* [Try it]:
Below are some entries. Repeat exactly the lines from the one with "- IntelliJ IDEA Ultimate" through the one with "if neccessary !!!", and only those.

[[ Exercise data open ]]

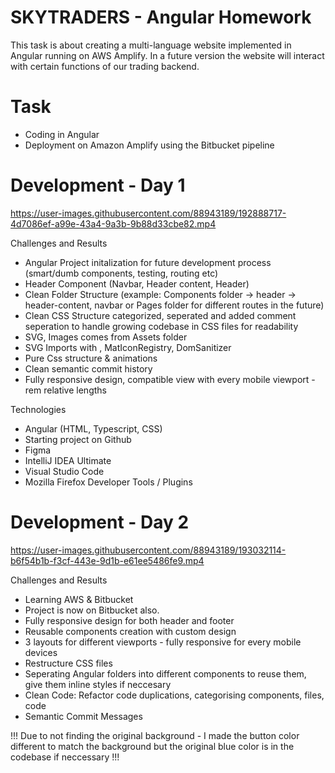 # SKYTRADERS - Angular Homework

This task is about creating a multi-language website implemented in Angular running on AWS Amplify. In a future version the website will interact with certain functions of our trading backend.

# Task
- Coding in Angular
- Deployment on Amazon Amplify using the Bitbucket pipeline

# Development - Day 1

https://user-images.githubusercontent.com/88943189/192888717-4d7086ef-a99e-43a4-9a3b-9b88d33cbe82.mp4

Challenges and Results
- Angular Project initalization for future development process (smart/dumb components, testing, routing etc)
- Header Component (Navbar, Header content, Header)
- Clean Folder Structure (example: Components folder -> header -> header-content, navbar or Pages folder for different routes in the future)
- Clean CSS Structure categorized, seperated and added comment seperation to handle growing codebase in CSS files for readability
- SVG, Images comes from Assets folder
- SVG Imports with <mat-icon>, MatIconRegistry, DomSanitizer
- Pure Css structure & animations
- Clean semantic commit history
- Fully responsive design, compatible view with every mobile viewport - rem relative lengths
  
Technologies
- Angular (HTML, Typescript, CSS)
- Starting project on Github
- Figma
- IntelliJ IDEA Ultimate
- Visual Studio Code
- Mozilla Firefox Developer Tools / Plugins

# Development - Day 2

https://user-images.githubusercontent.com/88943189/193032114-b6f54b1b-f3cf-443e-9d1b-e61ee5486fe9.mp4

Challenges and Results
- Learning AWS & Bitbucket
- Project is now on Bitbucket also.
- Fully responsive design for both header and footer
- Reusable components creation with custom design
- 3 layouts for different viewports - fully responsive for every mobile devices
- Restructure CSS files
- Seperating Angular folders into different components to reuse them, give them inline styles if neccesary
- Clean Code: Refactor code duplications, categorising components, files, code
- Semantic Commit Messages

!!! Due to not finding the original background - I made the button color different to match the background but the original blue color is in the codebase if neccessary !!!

[[ Exercise data closed ]]
[[ Exercise data open ]]

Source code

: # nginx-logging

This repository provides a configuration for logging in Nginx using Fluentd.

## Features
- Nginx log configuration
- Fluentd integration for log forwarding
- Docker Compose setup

[[ Exercise data closed ]]

* [Response]:
- IntelliJ IDEA Ultimate
- Visual Studio Code
- Mozilla Firefox Developer Tools / Plugins

# Development - Day 2

https://user-images.githubusercontent.com/88943189/193032114-b6f54b1b-f3cf-443e-9d1b-e61ee5486fe9.mp4

Challenges and Results
- Learning AWS & Bitbucket
- Project is now on Bitbucket also.
- Fully responsive design for both header and footer
- Reusable components creation with custom design
- 3 layouts for different viewports - fully responsive for every mobile devices
- Restructure CSS files
- Seperating Angular folders into different components to reuse them, give them inline styles if neccesary
- Clean Code: Refactor code duplications, categorising components, files, code
- Semantic Commit Messages

!!! Due to not finding the original background - I made the button color different to match the background but the original blue color is in the codebase if neccessary !!!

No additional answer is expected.